One of the most famous houses in Rhyolite is Tom Kelly's bottle house. In 1905 Tom arrived to try his hand at mining for gold. He wanted to build a house in the Bullfrog Hills but the only source of lumber were Joshua trees, not suited for building with. So Tom found inspiration at the bottom of his beer bottle. He collected 50,000 bottles in less than six months, enough to build a three room house. Inside the walls were plastered and the bottles were stuck in mortar on the outside.
When the house was completed in 1906 Kelly was 80 years old and he decided not to live in this house. Since everybody thought this place was like a castle, Kelly decided to raffle off the house for $3 per ticket. The Bennet family won the house and lived in it until 1914. When Rhyolite died all but 20 people left the area. The house had a caretaker from 1936 to 1954. The final inhabitants were the Thompson family who lived there until 1969. The house is maintained by the local historical society.
Right down the road a few yards in the Goldwell Open Air Museum. I am the first to admit I do not understand most art and these even less than others.

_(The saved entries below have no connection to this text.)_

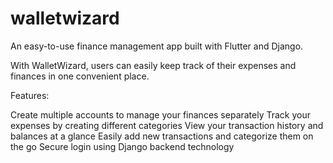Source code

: # walletwizard

An easy-to-use finance management app built with Flutter and Django.

With WalletWizard, users can easily keep track of their expenses and finances in one convenient place.

Features:

Create multiple accounts to manage your finances separately
Track your expenses by creating different categories
View your transaction history and balances at a glance
Easily add new transactions and categorize them on the go
Secure login using Django backend technology
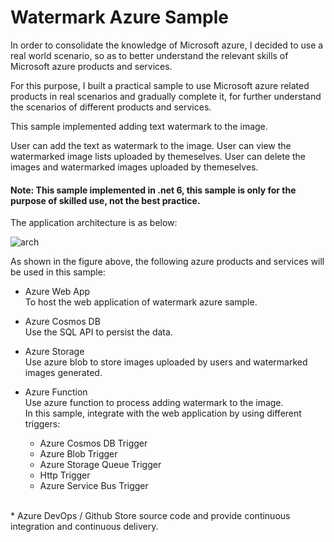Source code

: # Watermark Azure Sample

In order to consolidate the knowledge of Microsoft azure, I decided to use a real world scenario, so as to better understand the relevant skills of Microsoft azure products and services.

For this purpose, I built a practical sample to use Microsoft azure related products in real scenarios and gradually complete it, for further understand the scenarios of different products and services.

This sample implemented adding text watermark to the image. 

User can add the text as watermark to the image.
User can view the watermarked image lists uploaded by themeselves.
User can delete the images and watermarked images uploaded by themeselves.

#### Note: This sample implemented in .net 6, this sample is only for the purpose of skilled use, not the best practice.

The application architecture is as below:

![arch](https://user-images.githubusercontent.com/17045801/184301691-7b179d03-9b4b-499b-8bb1-79891b59cde4.png)

As shown in the figure above, the following azure products and services will be used in this sample:

* Azure Web App  
To host the web application of watermark azure sample.

* Azure Cosmos DB  
Use the SQL API to persist the data.

* Azure Storage  
Use azure blob to store images uploaded by users and watermarked images generated.

* Azure Function  
Use azure function to process adding watermark to the image.  
In this sample, integrate with the web application by using different triggers:  
    * Azure Cosmos DB Trigger
    * Azure Blob Trigger
    * Azure Storage Queue Trigger
    * Http Trigger
    * Azure Service Bus Trigger  
<br />
* Azure DevOps / Github  
Store source code and provide continuous integration and continuous delivery.
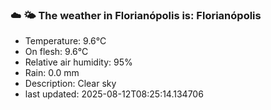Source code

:### ☁️ 🌤️  The weather in Florianópolis is: Florianópolis

- Temperature: 9.6°C
- On flesh: 9.6°C
- Relative air humidity: 95%
- Rain: 0.0 mm
- Description: Clear sky
- last updated: 2025-08-12T08:25:14.134706
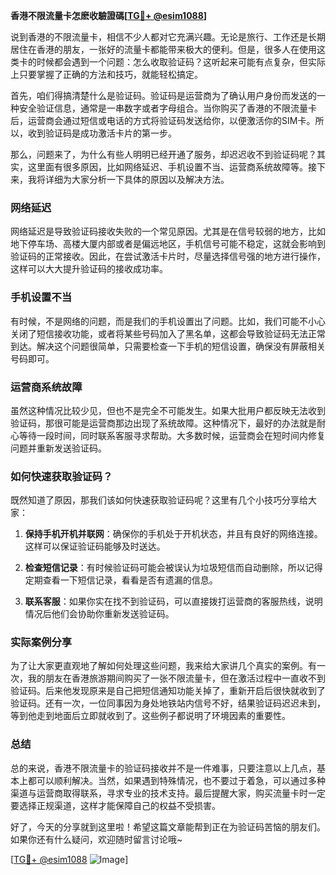 **香港不限流量卡怎麽收驗證碼[[TG💪+ @esim1088](https://t.me/s/esim1088)]**

说到香港的不限流量卡，相信不少人都对它充满兴趣。无论是旅行、工作还是长期居住在香港的朋友，一张好的流量卡都能带来极大的便利。但是，很多人在使用这类卡的时候都会遇到一个问题：怎么收取验证码？这听起来可能有点复杂，但实际上只要掌握了正确的方法和技巧，就能轻松搞定。

首先，咱们得搞清楚什么是验证码。验证码是运营商为了确认用户身份而发送的一种安全验证信息，通常是一串数字或者字母组合。当你购买了香港的不限流量卡后，运营商会通过短信或电话的方式将验证码发送给你，以便激活你的SIM卡。所以，收到验证码是成功激活卡片的第一步。

那么，问题来了，为什么有些人明明已经开通了服务，却迟迟收不到验证码呢？其实，这里面有很多原因，比如网络延迟、手机设置不当、运营商系统故障等。接下来，我将详细为大家分析一下具体的原因以及解决方法。

### 网络延迟

网络延迟是导致验证码接收失败的一个常见原因。尤其是在信号较弱的地方，比如地下停车场、高楼大厦内部或者是偏远地区，手机信号可能不稳定，这就会影响到验证码的正常接收。因此，在尝试激活卡片时，尽量选择信号强的地方进行操作，这样可以大大提升验证码的接收成功率。

### 手机设置不当

有时候，不是网络的问题，而是我们的手机设置出了问题。比如，我们可能不小心关闭了短信接收功能，或者将某些号码加入了黑名单，这都会导致验证码无法正常到达。解决这个问题很简单，只需要检查一下手机的短信设置，确保没有屏蔽相关号码即可。

### 运营商系统故障

虽然这种情况比较少见，但也不是完全不可能发生。如果大批用户都反映无法收到验证码，那很可能是运营商那边出现了系统故障。这种情况下，最好的办法就是耐心等待一段时间，同时联系客服寻求帮助。大多数时候，运营商会在短时间内修复问题并重新发送验证码。

### 如何快速获取验证码？

既然知道了原因，那我们该如何快速获取验证码呢？这里有几个小技巧分享给大家：

1. **保持手机开机并联网**：确保你的手机处于开机状态，并且有良好的网络连接。这样可以保证验证码能够及时送达。

2. **检查短信记录**：有时候验证码可能会被误认为垃圾短信而自动删除，所以记得定期查看一下短信记录，看看是否有遗漏的信息。

3. **联系客服**：如果你实在找不到验证码，可以直接拨打运营商的客服热线，说明情况后他们会协助你重新发送验证码。

### 实际案例分享

为了让大家更直观地了解如何处理这些问题，我来给大家讲几个真实的案例。有一次，我的朋友在香港旅游期间购买了一张不限流量卡，但在激活过程中一直收不到验证码。后来他发现原来是自己把短信通知功能关掉了，重新开启后很快就收到了验证码。还有一次，一位同事因为身处地铁站内信号不好，结果验证码迟迟未到，等到他走到地面后立即就收到了。这些例子都说明了环境因素的重要性。

### 总结

总的来说，香港不限流量卡的验证码接收并不是一件难事，只要注意以上几点，基本上都可以顺利解决。当然，如果遇到特殊情况，也不要过于着急，可以通过多种渠道与运营商取得联系，寻求专业的技术支持。最后提醒大家，购买流量卡时一定要选择正规渠道，这样才能保障自己的权益不受损害。

好了，今天的分享就到这里啦！希望这篇文章能帮到正在为验证码苦恼的朋友们。如果你还有什么疑问，欢迎随时留言讨论哦~

[[TG💪+ @esim1088](https://t.me/s/esim1088) ![Image](https://i.postimg.cc/4NQfJmqS/Snipaste-2025-05-13-00-14-12.png)]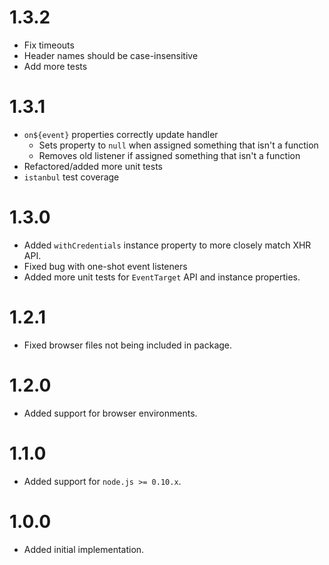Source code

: # 1.3.2

- Fix timeouts
- Header names should be case-insensitive
- Add more tests

# 1.3.1

- `on${event}` properties correctly update handler
  - Sets property to `null` when assigned something that isn't a function
  - Removes old listener if assigned something that isn't a function
- Refactored/added more unit tests
- `istanbul` test coverage

# 1.3.0

- Added `withCredentials` instance property to more closely match XHR API.
- Fixed bug with one-shot event listeners
- Added more unit tests for `EventTarget` API and instance properties.

# 1.2.1

- Fixed browser files not being included in package.

# 1.2.0

- Added support for browser environments.

# 1.1.0

- Added support for `node.js >= 0.10.x`.

# 1.0.0

- Added initial implementation.

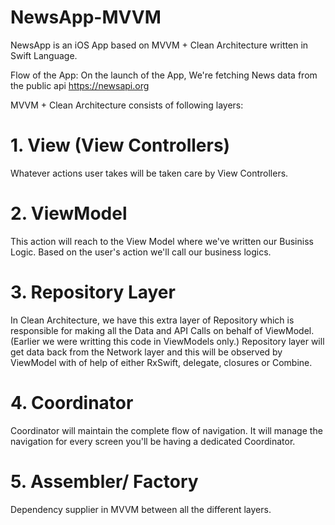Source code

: # NewsApp-MVVM
NewsApp is an iOS App based on MVVM + Clean Architecture written in Swift Language. 

Flow of the App: 
On the launch of the App, We're fetching News data from the public api https://newsapi.org

MVVM + Clean Architecture consists of following layers: 

# 1. View (View Controllers)
Whatever actions user takes will be taken care by View Controllers. 

# 2. ViewModel 
This action will reach to the View Model where we've written our Businiss Logic. Based on the user's action we'll call our business logics.

# 3. Repository Layer 
In Clean Architecture, we have this extra layer of Repository which is responsible for making all the Data and API Calls on behalf of ViewModel. (Earlier we were writting this code in ViewModels only.) Repository layer will get data back from the Network layer and this will be observed by ViewModel with of help of either RxSwift, delegate, closures or Combine. 

# 4. Coordinator 
Coordinator will maintain the complete flow of navigation. It will manage the navigation for every screen you'll be having a dedicated Coordinator.

# 5. Assembler/ Factory  
Dependency supplier in MVVM between all the different layers. 
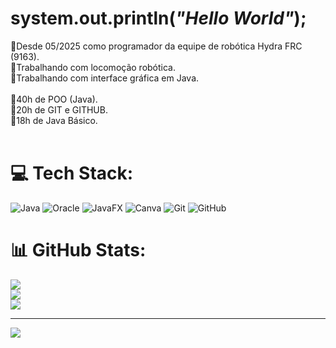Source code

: # system.out.println(*"Hello World"*);
🔴Desde 05/2025 como programador da equipe de robótica Hydra FRC (9163).<br>🔴Trabalhando com locomoção robótica.<br>🔴Trabalhando com interface gráfica em Java.<br><br>📖40h de POO (Java).<br>📖20h de GIT e GITHUB.<br>📖18h de Java Básico.<br><br>


# 💻 Tech Stack:
![Java](https://img.shields.io/badge/java-%23ED8B00.svg?style=for-the-badge&logo=openjdk&logoColor=white) ![Oracle](https://img.shields.io/badge/Oracle-F80000?style=for-the-badge&logo=oracle&logoColor=white) ![JavaFX](https://img.shields.io/badge/javafx-%23FF0000.svg?style=for-the-badge&logo=javafx&logoColor=white) ![Canva](https://img.shields.io/badge/Canva-%2300C4CC.svg?style=for-the-badge&logo=Canva&logoColor=white) ![Git](https://img.shields.io/badge/git-%23F05033.svg?style=for-the-badge&logo=git&logoColor=white) ![GitHub](https://img.shields.io/badge/github-%23121011.svg?style=for-the-badge&logo=github&logoColor=white)
# 📊 GitHub Stats:
![](https://github-readme-stats.vercel.app/api?username=frneto01&theme=dark&hide_border=false&include_all_commits=true&count_private=true)<br/>
![](https://nirzak-streak-stats.vercel.app/?user=frneto01&theme=dark&hide_border=false)<br/>
![](https://github-readme-stats.vercel.app/api/top-langs/?username=frneto01&theme=dark&hide_border=false&include_all_commits=true&count_private=true&layout=compact)

---
[![](https://visitcount.itsvg.in/api?id=frneto01&icon=0&color=0)](https://visitcount.itsvg.in)

<!-- Proudly created with GPRM ( https://gprm.itsvg.in ) -->
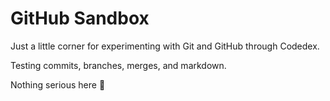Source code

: # GitHub Sandbox

Just a little corner for experimenting with Git and GitHub through Codedex.

Testing commits, branches, merges, and markdown.

Nothing serious here 🚧
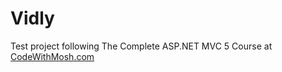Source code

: # Vidly
Test project following The Complete ASP.NET MVC 5 Course at [CodeWithMosh.com](https://codewithmosh.com/)


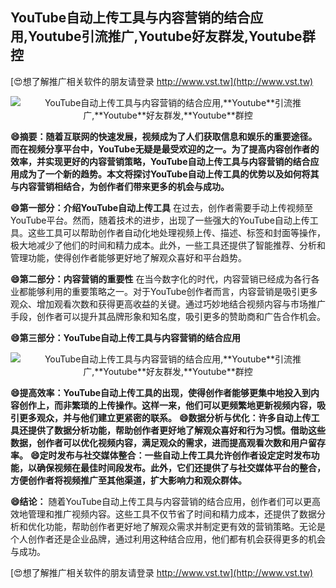 ## **YouTube自动上传工具与内容营销的结合应用,**Youtube**引流推广,**Youtube**好友群发,**Youtube**群控**

[😍想了解推广相关软件的朋友请登录 http://www.vst.tw](http://www.vst.tw)

 <center><img src="https://vst.tw/MP4/tuiguang/png/7.png" alt="YouTube自动上传工具与内容营销的结合应用,**Youtube**引流推广,**Youtube**好友群发,**Youtube**群控"></center>

**😄摘要：随着互联网的快速发展，视频成为了人们获取信息和娱乐的重要途径。而在视频分享平台中，YouTube无疑是最受欢迎的之一。为了提高内容创作者的效率，并实现更好的内容营销策略，YouTube自动上传工具与内容营销的结合应用成为了一个新的趋势。本文将探讨YouTube自动上传工具的优势以及如何将其与内容营销相结合，为创作者们带来更多的机会与成功。**

**😄第一部分：介绍YouTube自动上传工具**
在过去，创作者需要手动上传视频至YouTube平台。然而，随着技术的进步，出现了一些强大的YouTube自动上传工具。这些工具可以帮助创作者自动化地处理视频上传、描述、标签和封面等操作，极大地减少了他们的时间和精力成本。此外，一些工具还提供了智能推荐、分析和管理功能，使得创作者能够更好地了解观众喜好和平台趋势。

**😄第二部分：内容营销的重要性**
在当今数字化的时代，内容营销已经成为各行各业都能够利用的重要策略之一。对于YouTube创作者而言，内容营销是吸引更多观众、增加观看次数和获得更高收益的关键。通过巧妙地结合视频内容与市场推广手段，创作者可以提升其品牌形象和知名度，吸引更多的赞助商和广告合作机会。

**😄第三部分：YouTube自动上传工具与内容营销的结合应用**

 <center><img src="https://vst.tw/MP4/tuiguang/png/7.png" alt="YouTube自动上传工具与内容营销的结合应用,**Youtube**引流推广,**Youtube**好友群发,**Youtube**群控"></center>

**😄提高效率：YouTube自动上传工具的出现，使得创作者能够更集中地投入到内容创作上，而非繁琐的上传操作。这样一来，他们可以更频繁地更新视频内容，吸引更多观众，并与他们建立更紧密的联系。**
**😄数据分析与优化：许多自动上传工具还提供了数据分析功能，帮助创作者更好地了解观众喜好和行为习惯。借助这些数据，创作者可以优化视频内容，满足观众的需求，进而提高观看次数和用户留存率。**
**😄定时发布与社交媒体整合：一些自动上传工具允许创作者设定定时发布功能，以确保视频在最佳时间段发布。此外，它们还提供了与社交媒体平台的整合，方便创作者将视频推广至其他渠道，扩大影响力和观众群体。**

**😄结论：**
随着YouTube自动上传工具与内容营销的结合应用，创作者们可以更高效地管理和推广视频内容。这些工具不仅节省了时间和精力成本，还提供了数据分析和优化功能，帮助创作者更好地了解观众需求并制定更有效的营销策略。无论是个人创作者还是企业品牌，通过利用这种结合应用，他们都有机会获得更多的机会与成功。

[😍想了解推广相关软件的朋友请登录 http://www.vst.tw](http://www.vst.tw)



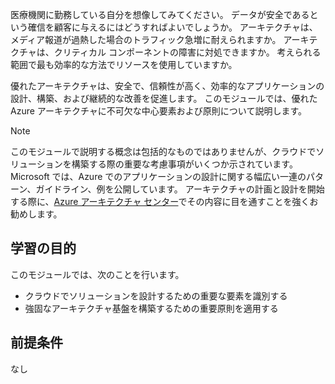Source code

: 医療機関に勤務している自分を想像してみてください。 データが安全であるという確信を顧客に与えるにはどうすればよいでしょうか。 アーキテクチャは、メディア報道が過熱した場合のトラフィック急増に耐えられますか。 アーキテクチャは、クリティカル コンポーネントの障害に対処できますか。 考えられる範囲で最も効率的な方法でリソースを使用していますか。

優れたアーキテクチャは、安全で、信頼性が高く、効率的なアプリケーションの設計、構築、および継続的な改善を促進します。 このモジュールでは、優れた Azure アーキテクチャに不可欠な中心要素および原則について説明します。

> [!NOTE]
> このモジュールで説明する概念は包括的なものではありませんが、クラウドでソリューションを構築する際の重要な考慮事項がいくつか示されています。 Microsoft では、Azure でのアプリケーションの設計に関する幅広い一連のパターン、ガイドライン、例を公開しています。 アーキテクチャの計画と設計を開始する際に、[Azure アーキテクチャ センター](https://docs.microsoft.com/azure/architecture/)でその内容に目を通すことを強くお勧めします。

## <a name="learning-objectives"></a>学習の目的

このモジュールでは、次のことを行います。

- クラウドでソリューションを設計するための重要な要素を識別する
- 強固なアーキテクチャ基盤を構築するための重要原則を適用する

## <a name="prerequisites"></a>前提条件  

なし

In 1984 the Belgian artist, Albert Szukaiski built 12 life-sized figures patterned after "The Last Supper". They consist of empty flowing robes (made of fiberglass) and look like ghosts. Not sure what happened to the table.
Several pieces of art were destroyed in a wind storm in 2007. These remain.
A miner and his penguinSit Here
And I find this one very bizarre. Lady of the Desert - she is 20' tall and made of pink and yellow cinder blocks. Not sure who put up the frame (or maybe hallway) leading up to her.
This picture of her is taken from the Goldwell Museum website. She was created by Hugo Heyrman.